Whymper was the eldest son of Elizabeth Whitworth Claridge and Josiah Wood Whymper, a celebrated wood-engraver and artist. His younger brother Edward Whymper was a renowned alpinist who made the first ascent of the Matterhorn in 1865.

In his youth, Whymper was a talented artist working to produce engravings for publication and having his landscapes on exhibit at the Royal Academy of Arts in London from 1859 to 1861.

He travelled to Victoria, British Columbia in 1862 and to the Cariboo in the following year. In 1864 he joined road builders in the area of Bute Inlet on the Pacific Coast, leaving shortly before the Chilcotin War.

Many of his early travels were by steamship; his drawings include volcanoes on Kamchatka and Alaskan glaciers. While in the far north, Whymper served on the Vancouver Island Exploring Expedition and the Western Union Telegraph Expedition (1865), spending the winter of 1866 at Nulato, Alaska with W.H. Dall and travelling up the Yukon River to Fort Yukon, where he witnessed the first American flag being raised over the new territory of Alaska.

In November 1867, Whymper arrived back in England where his account of his travels, Travel and Adventure in the Territory of Alaska, was published in 1868. In 1869, he went back to the United States, by way of New York City to San Francisco and worked on the staff of the newspaper Alta California. City directories describe him as an artist and mining engineer, and in 1871 he was a founding member of the San Francisco Art Association. He returned to England at some point, publishing The Heroes of the Arctic and their Adventures and The Sea: Its Stirring Story of Adventure, Peril and Heroism, prior to his death in London on 26 November 1901 by what is listed as "failure of the heart, probably due to indigestion, arising from sedentary pursuits", in his obituary.
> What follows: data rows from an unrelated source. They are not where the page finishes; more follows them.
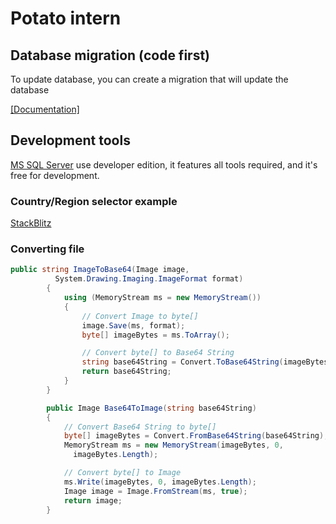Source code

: # Potato intern

## Database migration (code first)
To update database, you can create a migration that will update the database

[[Documentation]](https://docs.microsoft.com/en-us/aspnet/mvc/overview/getting-started/getting-started-with-ef-using-mvc/migrations-and-deployment-with-the-entity-framework-in-an-asp-net-mvc-application)

## Development tools
[MS SQL Server](https://www.microsoft.com/en-us/sql-server/sql-server-downloads) use developer edition, it features all tools required, and it's free for development.

### Country/Region selector example

[StackBlitz](https://stackblitz.com/edit/geoname-example)

### Converting file
```C#
public string ImageToBase64(Image image,
          System.Drawing.Imaging.ImageFormat format)
        {
            using (MemoryStream ms = new MemoryStream())
            {
                // Convert Image to byte[]
                image.Save(ms, format);
                byte[] imageBytes = ms.ToArray();

                // Convert byte[] to Base64 String
                string base64String = Convert.ToBase64String(imageBytes);
                return base64String;
            }
        }

        public Image Base64ToImage(string base64String)
        {
            // Convert Base64 String to byte[]
            byte[] imageBytes = Convert.FromBase64String(base64String);
            MemoryStream ms = new MemoryStream(imageBytes, 0,
              imageBytes.Length);

            // Convert byte[] to Image
            ms.Write(imageBytes, 0, imageBytes.Length);
            Image image = Image.FromStream(ms, true);
            return image;
        }
```
 
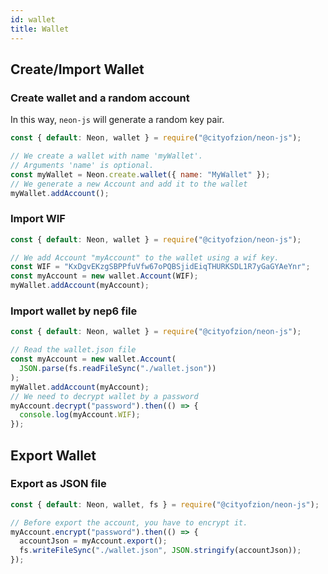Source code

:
 ```yaml
---
id: wallet
title: Wallet
---
```


## Create/Import Wallet

### Create wallet and a random account

In this way, `neon-js` will generate a random key pair.

```javascript
const { default: Neon, wallet } = require("@cityofzion/neon-js");

// We create a wallet with name 'myWallet'.
// Arguments 'name' is optional.
const myWallet = Neon.create.wallet({ name: "MyWallet" });
// We generate a new Account and add it to the wallet
myWallet.addAccount();
```

### Import WIF

```javascript
const { default: Neon, wallet } = require("@cityofzion/neon-js");

// We add Account "myAccount" to the wallet using a wif key.
const WIF = "KxDgvEKzgSBPPfuVfw67oPQBSjidEiqTHURKSDL1R7yGaGYAeYnr";
const myAccount = new wallet.Account(WIF);
myWallet.addAccount(myAccount);
```

### Import wallet by nep6 file

```javascript
const { default: Neon, wallet } = require("@cityofzion/neon-js");

// Read the wallet.json file
const myAccount = new wallet.Account(
  JSON.parse(fs.readFileSync("./wallet.json"))
);
myWallet.addAccount(myAccount);
// We need to decrypt wallet by a password
myAccount.decrypt("password").then(() => {
  console.log(myAccount.WIF);
});
```

## Export Wallet

### Export as JSON file

```javascript
const { default: Neon, wallet, fs } = require("@cityofzion/neon-js");

// Before export the account, you have to encrypt it.
myAccount.encrypt("password").then(() => {
  accountJson = myAccount.export();
  fs.writeFileSync("./wallet.json", JSON.stringify(accountJson));
});
```
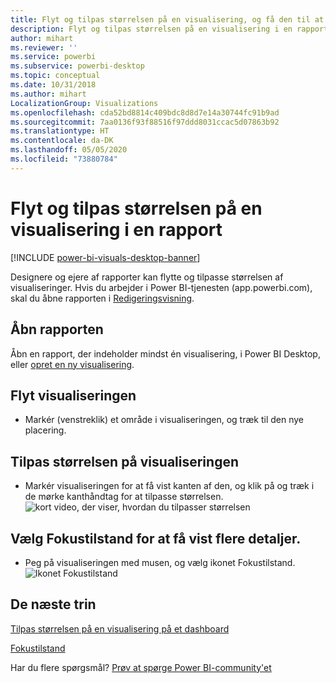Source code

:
 ```yaml
---
title: Flyt og tilpas størrelsen på en visualisering, og få den til at skille sig ud
description: Flyt og tilpas størrelsen på en visualisering i en rapport i Power BI-tjenesten og Desktop
author: mihart
ms.reviewer: ''
ms.service: powerbi
ms.subservice: powerbi-desktop
ms.topic: conceptual
ms.date: 10/31/2018
ms.author: mihart
LocalizationGroup: Visualizations
ms.openlocfilehash: cda52bd8814c409bdc8d8d7e14a30744fc91b9ad
ms.sourcegitcommit: 7aa0136f93f88516f97ddd8031ccac5d07863b92
ms.translationtype: HT
ms.contentlocale: da-DK
ms.lasthandoff: 05/05/2020
ms.locfileid: "73880784"
---
```

# <a name="move-and-resize-a-visualization-in-a-report"></a>Flyt og tilpas størrelsen på en visualisering i en rapport

[!INCLUDE [power-bi-visuals-desktop-banner](../includes/power-bi-visuals-desktop-banner.md)]

Designere og ejere af rapporter kan flytte og tilpasse størrelsen af visualiseringer. Hvis du arbejder i Power BI-tjenesten (app.powerbi.com), skal du åbne rapporten i [Redigeringsvisning](../service-interact-with-a-report-in-editing-view.md). 

## <a name="open-the-report"></a>Åbn rapporten
Åbn en rapport, der indeholder mindst én visualisering, i Power BI Desktop, eller [opret en ny visualisering](power-bi-report-add-visualizations-i.md). 

## <a name="move-the-visualization"></a>Flyt visualiseringen
* Markér (venstreklik) et område i visualiseringen, og træk til den nye placering.

## <a name="resize-the-visualization"></a>Tilpas størrelsen på visualiseringen
* Markér visualiseringen for at få vist kanten af den, og klik på og træk i de mørke kanthåndtag for at tilpasse størrelsen.  
  ![kort video, der viser, hvordan du tilpasser størrelsen](media/power-bi-visualization-move-and-resize/untitled.gif)

## <a name="select-focus-mode-to-see-more-detail"></a>Vælg Fokustilstand for at få vist flere detaljer.
* Peg på visualiseringen med musen, og vælg ikonet Fokustilstand.
  ![Ikonet Fokustilstand](media/power-bi-visualization-move-and-resize/pbi_popouticon.jpg)

## <a name="next-steps"></a>De næste trin
[Tilpas størrelsen på en visualisering på et dashboard](../service-dashboard-edit-tile.md)  

[Fokustilstand](../consumer/end-user-focus.md)

Har du flere spørgsmål? [Prøv at spørge Power BI-community'et](https://community.powerbi.com/)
Mount Whymper, north of Lake Cowichan in British Columbia, is named in honour of the early explorer, artist and writer. Another taller Mount Whymper in British Columbia is named after his brother Edward, who was the first to climb it.

== Sources ==
- Dall, William H. (1898). "The Yukon Territory: The Narrative of W. H. Dall, Leader of the Expedition to Alaska in 1866–1868"
- Elms, "Lindsay (1996). "Beyond Nootka: A Historical Perspective of Vancouver Island Mountains"
- Gilmore, Berenice (1980). "Artists Overland: A Visual Record of British Columbia, 1793–1886"
- Hayman, John (1972). ""Frederick Whymper" in Dictionary of Canadian Biography. Vol. 10"
- Whymper, Frederick (1868). "Travel and Adventure in the Territory of Alaska"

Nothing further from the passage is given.